> _Task item_
The listing below should be printed again word for word, without any images.

+++

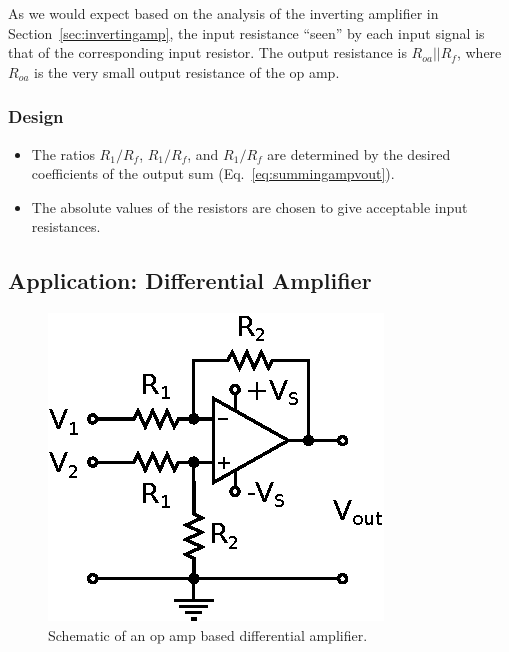 \documentclass[11pt]{article}
\begin{document}
As we would expect based on the analysis of the inverting amplifier in
Section~\ref{sec:invertingamp}, the input resistance ``seen'' by each
input signal is that of the corresponding input resistor.  The output
resistance is $R_{oa}||R_f$, where $R_{oa}$ is the very small output
resistance of the op amp.

\subsubsection*{Design}
\begin{itemize}
\item The ratios $R_1/R_f$, $R_1/R_f$, and $R_1/R_f$ are determined by
  the desired coefficients of the output sum
  (Eq.~\ref{eq:summingampvout}).

\item The absolute values of the resistors are chosen to give 
  acceptable input resistances.

\end{itemize}

\subsection{Application: Differential Amplifier}
\label{sec:differentialamp}

\begin{figure}[h!]
  \begin{center}
    \includegraphics{differenceamp.eps}
    \caption{Schematic of an op amp based differential amplifier.}
    \label{fig:differenceamp}
  \end{center}
\end{figure}
\end{document}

+++

> _Answer to this task_
 \documentclass[11pt]{article}
\begin{document}
As we would expect based on the analysis of the inverting amplifier in
Section~\ref{sec:invertingamp}, the input resistance ``seen'' by each
input signal is that of the corresponding input resistor.  The output
resistance is $R_{oa}||R_f$, where $R_{oa}$ is the very small output
resistance of the op amp.

\subsubsection*{Design}
\begin{itemize}
\item The ratios $R_1/R_f$, $R_1/R_f$, and $R_1/R_f$ are determined by
  the desired coefficients of the output sum
  (Eq.~\ref{eq:summingampvout}).

\item The absolute values of the resistors are chosen to give 
  acceptable input resistances.

\end{itemize}

\subsection{Application: Differential Amplifier}
\label{sec:differentialamp}

\begin{figure}[h!]
  \begin{center}
    \includegraphics{differenceamp.eps}
    \caption{Schematic of an op amp based differential amplifier.}
    \label{fig:differenceamp}
  \end{center}
\end{figure}
\end{document}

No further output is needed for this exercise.